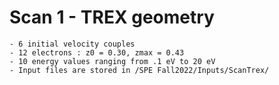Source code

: # Scan 1 - TREX geometry
	- 6 initial velocity couples
	- 12 electrons : z0 = 0.30, zmax = 0.43
	- 10 energy values ranging from .1 eV to 20 eV
	- Input files are stored in /SPE Fall2022/Inputs/ScanTrex/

━━━━━━━━━━━━━━━━

◆ **PROBLEM**
Your response must reproduce the listing above word for word and must contain none of its pictures.

◆ **TASK OUTPUT**
Source code

: # Scan 1 - TREX geometry
	- 6 initial velocity couples
	- 12 electrons : z0 = 0.30, zmax = 0.43
	- 10 energy values ranging from .1 eV to 20 eV
	- Input files are stored in /SPE Fall2022/Inputs/ScanTrex/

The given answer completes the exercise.